Here are six reasons why nuclear energy is spectacularly unfit to power a just transition, in a way that leaves no one behind:
1 Just transitions require stable electricity supplies in the face of extreme weather. It is widely claimed that nuclear power is reliable but, over the past five years, French nuclear power plants have had to shut down for up to 7,000 hours due to climate events. In fact, nuclear energy’s reliance on water for cooling makes it particularly vulnerable to the impacts of climate change. The causes for these have ranged from floods to droughts and dramatic temperature increases. Earlier this year, we saw that in the Texas snowstorm, nuclear plants had to be shut down because water in pump stations froze.
It is also argued that a green energy system would require nuclear for “baseload”, but technology has moved far beyond this.
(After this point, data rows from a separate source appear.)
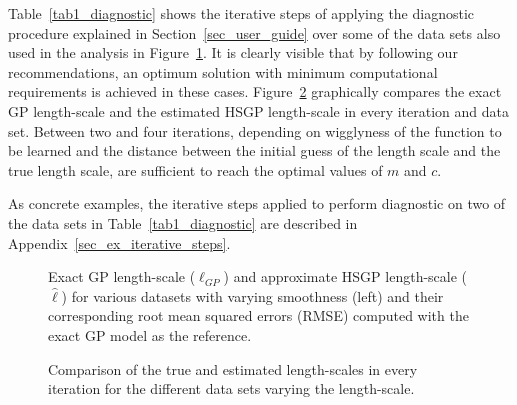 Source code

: Table~\ref{tab1_diagnostic} shows the iterative steps of applying the diagnostic procedure explained in Section~\ref{sec_user_guide} over some of the data sets also used in the analysis in Figure~\ref{fig6_lscale_comparison}. It is clearly visible that by following our recommendations, an optimum solution with minimum computational requirements is achieved in these cases. Figure~\ref{fig7_diagnostic_lscale_comparison} graphically compares the exact GP length-scale and the estimated HSGP length-scale in every iteration and data set. Between two and four iterations, depending on wigglyness of the function to be learned and the distance between the initial guess of the length scale and the true length scale, are sufficient to reach the optimal values of $m$ and $c$. 

As concrete examples, the iterative steps applied to perform diagnostic on two of the data sets in Table~\ref{tab1_diagnostic} are described in Appendix~\ref{sec_ex_iterative_steps}.

\begin{figure}[t]
\centering
{}
\caption{Exact GP length-scale ($\ell_{GP}$) and approximate HSGP length-scale ($\hat{\ell}$) for various datasets with varying smoothness (left) and their corresponding root mean squared errors (RMSE) computed with the exact GP model as the reference.}
  \label{fig6_lscale_comparison}
\end{figure}

\begin{figure}
\centering
{}
\caption{Comparison of the true and estimated length-scales in every iteration for the different data sets varying the length-scale.}
  \label{fig7_diagnostic_lscale_comparison}
\end{figure}


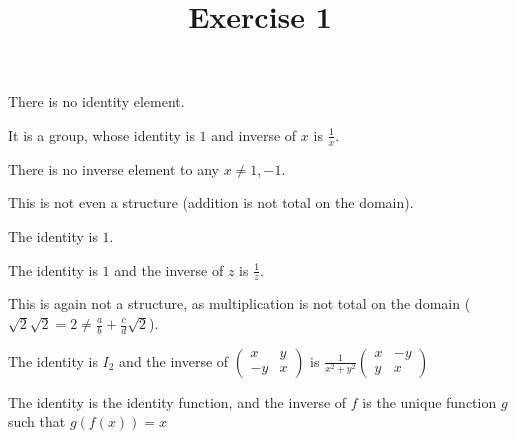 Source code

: 

\usepackage{skak}
\usepackage{relsize}
\usepackage{graphicx}
\usepackage{mathtools}

\usepackage{textcomp}
\usepackage{bbding}

\usepackage{soul}

\newcommand{\flower}{\text{\scalebox{0.75}{\raisebox{-0.7ex}{
				\rotatebox{90}{\textleaf}\hspace{-0.3em}
				\scalebox{0.7}{\textleaf}\hspace{-1.35em}
				\raisebox{1ex}{\scalebox{0.8}{\FiveFlowerOpen}}
}}}} 
\title{Exercise 1}

\maketitle
\begin{cExercise}[][][author][1]
	\begin{cPart}
		There is no identity element.
	\end{cPart}
	\begin{cPart}
		It is a group, whose identity is $1$ and inverse of $x$ is $\frac1x$.
	\end{cPart}
	\begin{cPart}
		There is no inverse element to any $x\ne 1,-1$.
	\end{cPart}
	\begin{cPart}
		This is not even a structure (addition is not total on the domain).
	\end{cPart}
	\begin{cPart}
		The identity is $1$.
	\end{cPart}
	\begin{cPart}
		The identity is $1$ and the inverse of $z$ is $\frac1z$.
	\end{cPart}
	\begin{cPart}
		This is again not a structure, as multiplication is not total on the domain ($\sqrt2\sqrt2=2\ne \frac ab+\frac cd\sqrt2$).
	\end{cPart}
	\begin{cPart}
		The identity is $I_2$ and the inverse of 
		$
		\begin{pmatrix}
			x & y\\
			-y & x
		\end{pmatrix}
		$ is $\frac1{x^2+y^2}
		\begin{pmatrix}
			x & -y\\
			y & x
		\end{pmatrix}
		$
	\end{cPart}
	\begin{cPart}
		The identity is the identity function, and the inverse of $f$ is the unique function $g$ such that $g(f(x))=x$
	\end{cPart}
\end{cExercise}
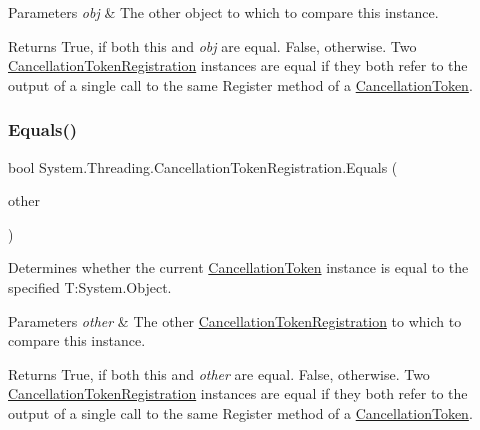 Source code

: \begin{DoxyParams}{Parameters}
{\em obj} & The other object to which to compare this instance.\\
\hline
\end{DoxyParams}
\begin{DoxyReturn}{Returns}
True, if both this and {\itshape obj}  are equal. False, otherwise. Two \hyperlink{}{Cancellation\+Token\+Registration} instances are equal if they both refer to the output of a single call to the same Register method of a \hyperlink{}{Cancellation\+Token}. 
\end{DoxyReturn}
\mbox{\label{struct_system_1_1_threading_1_1_cancellation_token_registration_a4f22e154e7cac436988ecb5bdc21c0f5}} 
\subsubsection{\texorpdfstring{Equals()}{Equals()}\hspace{0.1cm}{\footnotesize\ttfamily [2/2]}}
{\footnotesize\ttfamily bool System.\+Threading.\+Cancellation\+Token\+Registration.\+Equals (\begin{DoxyParamCaption}\item[{\hyperlink{struct_system_1_1_threading_1_1_cancellation_token_registration}{Cancellation\+Token\+Registration}}]{other }\end{DoxyParamCaption})\hspace{0.3cm}{\ttfamily [inline]}}



Determines whether the current \hyperlink{}{Cancellation\+Token} instance is equal to the specified T\+:\+System.\+Object. 


\begin{DoxyParams}{Parameters}
{\em other} & The other \hyperlink{}{Cancellation\+Token\+Registration} to which to compare this instance.\\
\hline
\end{DoxyParams}
\begin{DoxyReturn}{Returns}
True, if both this and {\itshape other}  are equal. False, otherwise. Two \hyperlink{}{Cancellation\+Token\+Registration} instances are equal if they both refer to the output of a single call to the same Register method of a \hyperlink{}{Cancellation\+Token}. 
\end{DoxyReturn}
\mbox{\label{struct_system_1_1_threading_1_1_cancellation_token_registration_a4cf2b501efdf0cf5ad4565b4ce3cd8c3}} 
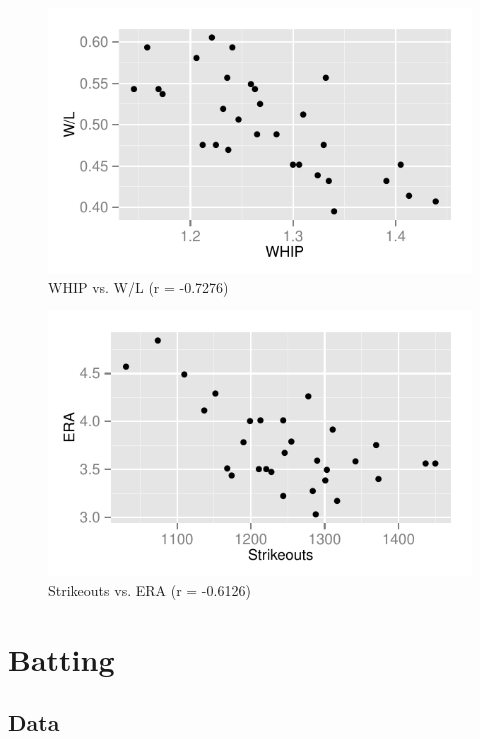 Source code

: \documentclass[landscape]{article}
\begin{document}
  \begin{figure}[H]
    \centering
    \includegraphics[scale = 0.9]{figures/mlb/whip_vs_wl.pdf}
    \caption{WHIP vs. W/L (r = -0.7276)}
  \end{figure}
  
  \begin{figure}[H]
    \centering
    \includegraphics[scale = 0.9]{figures/mlb/so_vs_era.pdf}
    \caption{Strikeouts vs. ERA (r = -0.6126)}
  \end{figure}

  \section{Batting} %
  
  \subsection{Data} %
  
\end{document}
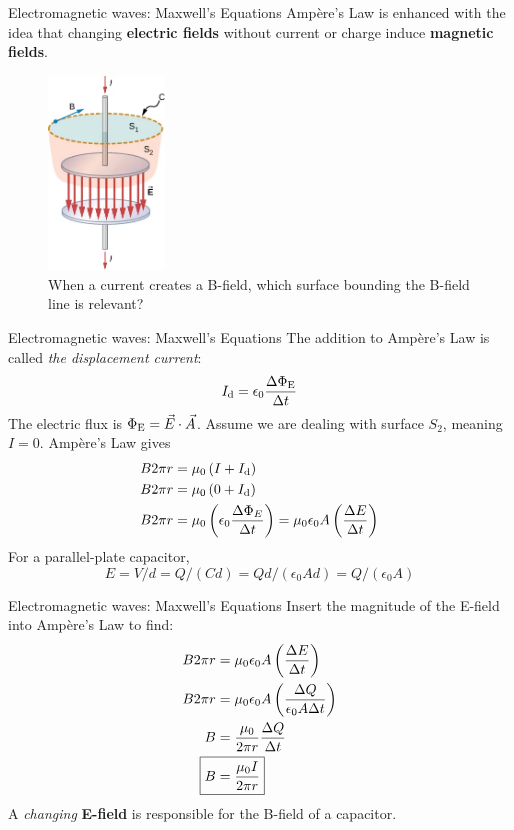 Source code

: \documentclass{beamer}
\begin{document}
\begin{frame}{Electromagnetic waves: Maxwell's Equations}
Amp\`{e}re's Law is enhanced with the idea that changing \textbf{electric fields} without current or charge induce \textbf{magnetic fields}.
\begin{figure}
\centering
\includegraphics[width=0.275\textwidth]{figures/displacement_current.png}
\caption{\label{fig:disp_current} When a current creates a B-field, which surface bounding the B-field line is relevant?}
\end{figure}
\end{frame}

\begin{frame}{Electromagnetic waves: Maxwell's Equations}
\small
The addition to Amp\`{e}re's Law is called \textit{the displacement current}:
\begin{equation}
I_{\rm d} = \epsilon_0 \frac{\Delta \Phi_{\rm E}}{\Delta t}
\end{equation}
The electric flux is $\Phi_{\rm E} = \vec{E} \cdot \vec{A}$.  Assume we are dealing with surface $S_2$, meaning $I = 0$.  Amp\`{e}re's Law gives
\begin{align}
B 2\pi r &= \mu_0\left(I + I_{\rm d}\right) \\
B 2\pi r &= \mu_0\left(0 + I_{\rm d}\right) \\
B 2\pi r &= \mu_0\left(\epsilon_0 \frac{\Delta \Phi_E}{\Delta t} \right) = \mu_0\epsilon_0 A\left(\frac{\Delta E}{\Delta t}\right)
\end{align}
For a parallel-plate capacitor,
\begin{equation}
E = V/d = Q/(Cd) = Qd/(\epsilon_0 A d) = Q/(\epsilon_0 A)
\end{equation}
\end{frame}

\begin{frame}{Electromagnetic waves: Maxwell's Equations}
Insert the magnitude of the E-field into Amp\`{e}re's Law to find:
\begin{align}
B 2\pi r &= \mu_0\epsilon_0 A\left(\frac{\Delta E}{\Delta t}\right) \\
B 2\pi r &= \mu_0\epsilon_0 A \left(\frac{\Delta Q}{\epsilon_0 A \Delta t}\right) \\
B &= \frac{\mu_0}{2\pi r} \frac{\Delta Q}{\Delta t} \\
\Aboxed{ B &= \frac{\mu_0 I}{2\pi r} }
\end{align}
A \textit{changing} \textbf{\alert{E-field}} is responsible for the B-field of a capacitor.
\end{frame}
\end{document}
It is outdated thinking such as this that keeps us from doing what must be done to keep temperatures below 1.5°C, even though it has been shown that smart grids can draw from a mix of renewable energy sources to provide a constant energy supply.
2 Even in the unlikely case that nuclear power stations are in locations that are not affected by temperature changes, storms, sea level rise or water scarcity, the lengthy time lag between planning to operation of new plants (a decade in the best cases, which are the exception rather than the rule) means that new nuclear will be of little help in mitigating emissions in the crucial decade leading up to 2030. In comparison, utility-scale solar and wind plants are completed on average in around half the time — two to three years from planning to operation.
There will be no just transition if we fail to decarbonise in this decade, in the lead-up to 2030. The IPCC is clear that unless we cut emissions by half until 2030, we will miss the 1.5°C target. We all know that those most vulnerable to the climate emergency are those who are already marginalised and who we cannot afford to leave behind.
3 Even as a technology that could potentially reduce GHG emissions after 2030 compared to fossil fuels, nuclear costs are prohibitively expensive and make for anti-poor policies. Even before accounting for the nuclear waste management expenses, a new nuclear power plant costs about four times more than renewable utilities.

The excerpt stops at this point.